Mysterious as it may have seemed, the Grace of God, like all mysteries, is no mystery at all when it is understood.

Grace is the illimitable love of God in action.

It is the triumph of the love of God for man over man’s shortcomings.

It is completeness. In expression, it is the full, immediate answer to the heart’s sincere desire or prayer. It gathers up the dangling ends of a demonstration and finishes the work quickly so that the beauty of the accomplished design may be seen.

Grace is above all toiling effort, all condemnation and self-condemnation. It does not know “sin” nor punishment for sin. It shines steadily on, the glory of the love of God manifest. It eases all struggle, comforts all sorrow, wipes away all tears. In itself, it knows nothing of such things, and erases them from minds and hearts open to its distilled loveliness.

Many years ago I first saw a moonflower unfold. Blooming only in the night-time, its delicate white exquisiteness was superbly beautiful. There seemed something especially priceless and valuable about it—perhaps because of the exclusiveness of its flowering time, but also because it was so lovely.

The Grace of God has this quality of unique beauty. But to compare it to the pale moonflower, exquisite though that blossom be, is that enough? Grace is a sparkling thing, compounded of the very essence of moonlight, and sunshine and starshine too. Its power of pure mercy and love shines like the blue-white fire of a diamond; as easily as the diamond it outshines lesser gems of God’s goodness. In its radiance all other lights are dimmed, not by any struggling effort on its part, but because of the white brightness that it is. It blazes salvation beside the puny strivings of men to know blessedness by keeping hard laws, by worshipping a hard God. “Lo,” it lilts, “all that you want and try to be, I am. And you may receive me into yourselves and be the triumph you desire.”
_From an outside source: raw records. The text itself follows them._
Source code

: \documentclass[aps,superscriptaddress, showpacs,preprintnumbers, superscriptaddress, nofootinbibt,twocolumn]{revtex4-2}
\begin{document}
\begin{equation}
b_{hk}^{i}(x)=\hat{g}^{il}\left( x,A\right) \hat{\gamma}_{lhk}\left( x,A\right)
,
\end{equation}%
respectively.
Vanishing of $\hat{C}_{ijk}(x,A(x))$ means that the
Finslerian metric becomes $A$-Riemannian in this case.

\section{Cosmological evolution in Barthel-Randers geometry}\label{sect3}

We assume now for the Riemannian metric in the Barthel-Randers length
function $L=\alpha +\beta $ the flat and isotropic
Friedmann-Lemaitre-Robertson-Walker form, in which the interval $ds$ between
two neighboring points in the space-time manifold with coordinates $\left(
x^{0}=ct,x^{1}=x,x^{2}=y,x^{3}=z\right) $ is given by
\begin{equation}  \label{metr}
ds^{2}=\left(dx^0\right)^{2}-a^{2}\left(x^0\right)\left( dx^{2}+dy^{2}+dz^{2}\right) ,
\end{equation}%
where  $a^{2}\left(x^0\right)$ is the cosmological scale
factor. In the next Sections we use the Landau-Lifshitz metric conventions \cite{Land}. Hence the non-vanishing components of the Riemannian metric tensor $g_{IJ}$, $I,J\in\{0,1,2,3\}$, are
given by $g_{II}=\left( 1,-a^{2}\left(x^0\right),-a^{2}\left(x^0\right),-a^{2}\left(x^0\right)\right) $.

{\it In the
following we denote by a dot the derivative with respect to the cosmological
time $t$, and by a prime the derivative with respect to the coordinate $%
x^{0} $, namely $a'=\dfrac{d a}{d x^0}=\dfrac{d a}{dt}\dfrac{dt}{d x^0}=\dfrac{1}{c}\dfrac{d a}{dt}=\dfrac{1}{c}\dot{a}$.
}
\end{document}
“But,” you may question, “do you mean that man can achieve painlessly, without hard experience? Is it not true that man must consciously come to know and then use his inner God-power to deliver himself from ‘sin, sickness and death?’ And does this not often entail great personal effort and struggle?” Yes, it is true that man must acquaint himself with Him indwelling, but not in personal endeavor and painful striving. “Struggle,” says Frederick Keeler, “is the only ‘Son of Perdition.’ ”
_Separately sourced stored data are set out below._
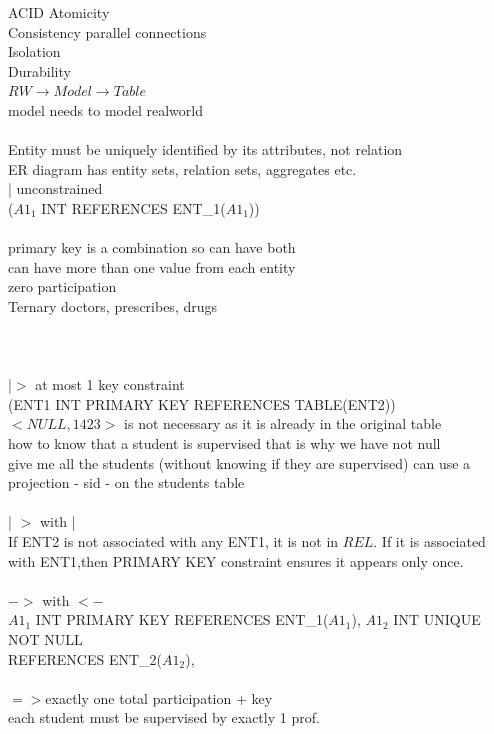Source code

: \documentclass[11pt]{article}
\begin{document}
\noindent
ACID 
Atomicity\\
Consistency \implies parallel connections\\
Isolation\\
Durability\\
$RW \rightarrow Model \rightarrow  Table$\\
model needs to model realworld\\
\\
Entity must be uniquely identified by its attributes, not relation
\\
ER diagram has entity sets, relation sets, aggregates etc.\\
| unconstrained \\($A1_1$ INT REFERENCES ENT_1($A1_1$))\\
\\
primary key is a combination so can have both\\
can have more than one value from each entity\\
zero participation
\\
Ternary {doctors, prescribes, drugs}
\\
\\\\\\
|$>$ at most 1 key constraint \\(ENT1 INT PRIMARY KEY REFERENCES TABLE(ENT2))\\
$<NULL, 1423>$ is not necessary as it is already in the original table
\\
how to know that a student is supervised that is why we have not null\\
give me all the students (without knowing if they are supervised) can use a projection - sid - on the students table
\\\\
| $>$ with |\\
If ENT2 is not associated with any ENT1, it is not in $𝑅𝐸𝐿$. If it is associated with ENT1,then PRIMARY KEY constraint ensures it appears only once.\\
\\
$-> $ with $<-$\\
$A1_1$ INT PRIMARY KEY REFERENCES ENT_1($A1_1$), $A1_2$ INT UNIQUE NOT NULL \\REFERENCES ENT_2($A1_2$),\\\\
$=> $exactly one total participation + key\\
 each student must be supervised by exactly 1 prof.
 \\
\end{document}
Moreover, down through the ages, man was taking such a long time to find his true self. The love that God is was too great, too merciful, to let either the way be so hard or the time so long. While man, in apparent inability to realize much of the divine in him, was yet slowly plodding, making a tiny inch of progress each century, God-love burst forth as a new reveal-ment to make it easy and speedy for him to live freedom and joy. It shone forth as actualized Grace, the salvation from weary effort and suffering to all mankind. It is so shining now.

This Grace shines for all. That only some people have touched it and been healed by it, and that they have done it only once or occasionally is that, at such times, they have entered unwittingly into the state of soul necessary for reception of its healing balm. When Grace is understood, as a Divine Fact, its power of perfect adjustment need not be an unforeseeable activity.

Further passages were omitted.